- _PROBLEM TO WORK ON_: Look below for the line with "密闭性：构建工具必须保证一致". Extract that line and each one after it through the last, word for word.

Start of AVAILABLE DATA

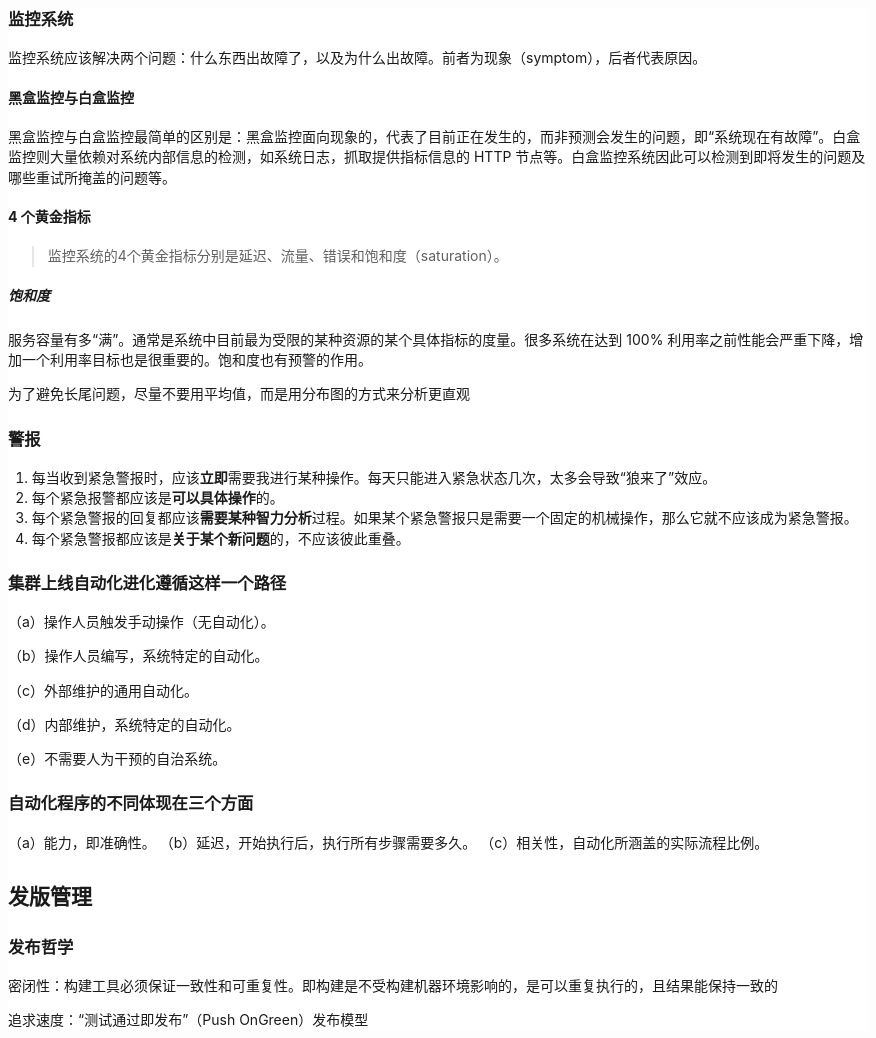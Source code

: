 ### 监控系统

监控系统应该解决两个问题：什么东西出故障了，以及为什么出故障。前者为现象（symptom），后者代表原因。

#### 黑盒监控与白盒监控

黑盒监控与白盒监控最简单的区别是：黑盒监控面向现象的，代表了目前正在发生的，而非预测会发生的问题，即“系统现在有故障”。白盒监控则大量依赖对系统内部信息的检测，如系统日志，抓取提供指标信息的 HTTP 节点等。白盒监控系统因此可以检测到即将发生的问题及哪些重试所掩盖的问题等。

#### 4 个黄金指标

>  监控系统的4个黄金指标分别是延迟、流量、错误和饱和度（saturation）。

##### 饱和度

服务容量有多“满”。通常是系统中目前最为受限的某种资源的某个具体指标的度量。很多系统在达到 100% 利用率之前性能会严重下降，增加一个利用率目标也是很重要的。饱和度也有预警的作用。

为了避免长尾问题，尽量不要用平均值，而是用分布图的方式来分析更直观

### 警报

1. 每当收到紧急警报时，应该**立即**需要我进行某种操作。每天只能进入紧急状态几次，太多会导致“狼来了”效应。
2. 每个紧急报警都应该是**可以具体操作**的。
3. 每个紧急警报的回复都应该**需要某种智力分析**过程。如果某个紧急警报只是需要一个固定的机械操作，那么它就不应该成为紧急警报。
4. 每个紧急警报都应该是**关于某个新问题**的，不应该彼此重叠。



### 集群上线自动化进化遵循这样一个路径

（a）操作人员触发手动操作（无自动化）。 

（b）操作人员编写，系统特定的自动化。 

（c）外部维护的通用自动化。 

（d）内部维护，系统特定的自动化。 

（e）不需要人为干预的自治系统。



### 自动化程序的不同体现在三个方面

（a）能力，即准确性。
（b）延迟，开始执行后，执行所有步骤需要多久。
（c）相关性，自动化所涵盖的实际流程比例。



## 发版管理

### 发布哲学

密闭性：构建工具必须保证一致性和可重复性。即构建是不受构建机器环境影响的，是可以重复执行的，且结果能保持一致的

追求速度：“测试通过即发布”（Push OnGreen）发布模型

End of AVAILABLE DATA

- _TASK SOLUTION_:
密闭性：构建工具必须保证一致性和可重复性。即构建是不受构建机器环境影响的，是可以重复执行的，且结果能保持一致的

追求速度：“测试通过即发布”（Push OnGreen）发布模型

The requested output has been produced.